The drums on the album are well placed and executed perfectly; they keep the rhythm of the album at a balance, as well as improvising on the mood of each song. The drums provide different tracks for each song, and don't sound recycled like some other Pop Punk releases at the time. The cymbal crashes on "Nightingale" are by far my favorite example of excellent drumming on the entire album. They do their job, improving the songs atmosphere and overall sound for a good cause. The drums on the album are not what you would here from your typical Pop Punk album. They provide enjoyable tracks to keep up with as each song flows off of each other.

The standouts of the album are found in the final few songs on the album. "Nightingale" is an excellent slower song that builds tension with its hard hitting drums and Connelly's beautiful lyrics. I always get a chill when Connelly sings gracefully "The Nightingales are singing out!" The chorus is one of the catchiest on the album, and the bass line provides an interesting groove to get into. The next standout would be the famous "This is Not an Exit". This is by far the most memorable song on the entire album. After my first listen, I could recall the chorus and opening guitar strums by memory. Chris Connelly out does himself here, with intricate lyrics and a beautiful ring to each melody he produces with his voice. The finale of the song takes the song to a whole new level though. The lyrics are just so mesmerizing, I find myself smiling every time the song reaches its climax. The honest lyrics spill out of Connelly's mouth so positively and clean that there's no reason to not feel happy. I still listen to this song every time I'm down in the gutter, it's such a wonderful song, and I recommend it for anyone who is into Pop Punk. The final song, "Fireflies" kicks off hard, with some of the fastest work on the album. The lyrics are honest and subtle, yet highly affective. There seems to be less interest in providing a catchy chorus, but with a bigger intention of closing off the album with a grand finale. The final minute and a half of the song is some of the best on the entire album, as all the instruments collide together to form a memorable harmony as Connelly signs it off.

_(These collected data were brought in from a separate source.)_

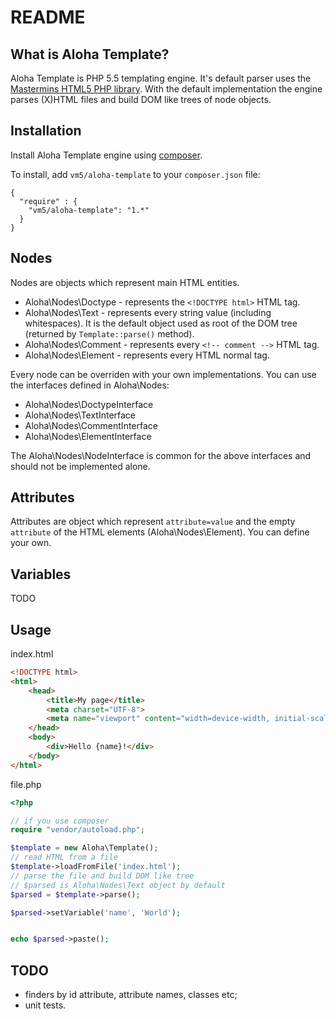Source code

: README
======

What is Aloha Template?
-----------------------

Aloha Template is PHP 5.5 templating engine. It's default parser uses the
[Mastermins HTML5 PHP library](https://github.com/Masterminds/html5-php). With the default implementation the engine parses
(X)HTML files and build DOM like trees of node objects.

Installation
------------

Install Aloha Template engine using [composer](http://getcomposer.org/).

To install, add `vm5/aloha-template` to your `composer.json` file:

```
{
  "require" : {
    "vm5/aloha-template": "1.*"
  }
}
```

Nodes
-----

Nodes are objects which represent main HTML entities.

- Aloha\Nodes\Doctype - represents the `<!DOCTYPE html>` HTML tag.
- Aloha\Nodes\Text - represents every string value (including whitespaces). 
It is the default object used as root of the DOM tree (returned by `Template::parse()` method).
- Aloha\Nodes\Comment - represents every `<!-- comment -->` HTML tag.
- Aloha\Nodes\Element - represents every HTML normal tag.

Every node can be overriden with your own implementations. You can use the interfaces
defined in Aloha\Nodes:

- Aloha\Nodes\DoctypeInterface
- Aloha\Nodes\TextInterface
- Aloha\Nodes\CommentInterface
- Aloha\Nodes\ElementInterface

The Aloha\Nodes\NodeInterface is common for the above interfaces and should not be
implemented alone.

Attributes
----------

Attributes are object which represent `attribute=value` and the empty `attribute`
of the HTML elements (Aloha\Nodes\Element). You can define your own.

Variables
---------

TODO


Usage
-----

index.html

```html
<!DOCTYPE html>
<html>
    <head>
        <title>My page</title>
        <meta charset="UTF-8">
        <meta name="viewport" content="width=device-width, initial-scale=1.0">
    </head>
    <body>
        <div>Hello {name}!</div>
    </body>
</html>
```

file.php

```php
<?php

// if you use composer
require "vendor/autoload.php";

$template = new Aloha\Template();
// read HTML from a file
$template->loadFromFile('index.html');
// parse the file and build DOM like tree
// $parsed is Aloha\Nodes\Text object by default
$parsed = $template->parse();

$parsed->setVariable('name', 'World');


echo $parsed->paste();

```

TODO
----

- finders by id attribute, attribute names, classes etc;
- unit tests.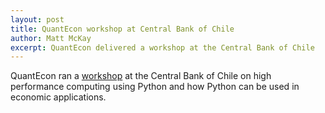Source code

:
 ```yaml
---
layout: post
title: QuantEcon workshop at Central Bank of Chile
author: Matt McKay
excerpt: QuantEcon delivered a workshop at the Central Bank of Chile
---
```


QuantEcon ran a [workshop](https://github.com/QuantEcon/cbc_2024) at the Central Bank of Chile on high performance computing using Python and how Python can be used in economic applications.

This is by far one of the most enjoyable Pop Punk albums I have ever listened to. The lyrics are memorable and catchy, the instruments are well crafted and each serves a purpose, and the energy put into the album is off the scale. Chris Connelly's vocal performance is top notch, giving each song color and emotion with each note his voice provides. This is Saves the Day's greatest achievement, and it's a shame they could not capitalize on such a great start. This album has become a staple in the industry, and it serves its purpose for being one of the best Pop Punk albums ever made.
Hogan
sputnikmusic.com

Punk rock finally smiled during the late '90s and into the millennium, thanks to the bands like New Found Glory, Sum 41, and countless other TRL mainstays. New Jersey's own Saves the Day play with post-punk stylings on their third album, Stay What You Are. More mature compared to 1999's Through Being Cool, Stay What You Are mixes emocore delight with post-grunge snarl, and Saves the Day's harmonies are jaunty and tight. But the album is also quite dark and grim; they stay close to the anger found in punk in the first place. Album opener "At Your Funeral" pauses at the idea of death of a peer. Frontman Chris Conley's boyish vocals project a façade of sweet, bouncy sounds, practically glossy and sheer. The bleak descriptions found on "Jukebox Breakdown" and "Nightingale" capture the grittiest three-chord riffs and Saves the Day's highest artistic moment yet. They're bittersweet from love, and self-discovery is most pertinent. They want to avoid such loss, and "All I'm Losing Is Me" suggests that. Saves the Day is conscious of what's affecting their generation, post Generation-X, and they're asking thousands of questions. Stay What You Are yearns to fight the compromise within social standards and complies with bit of self-indulgence.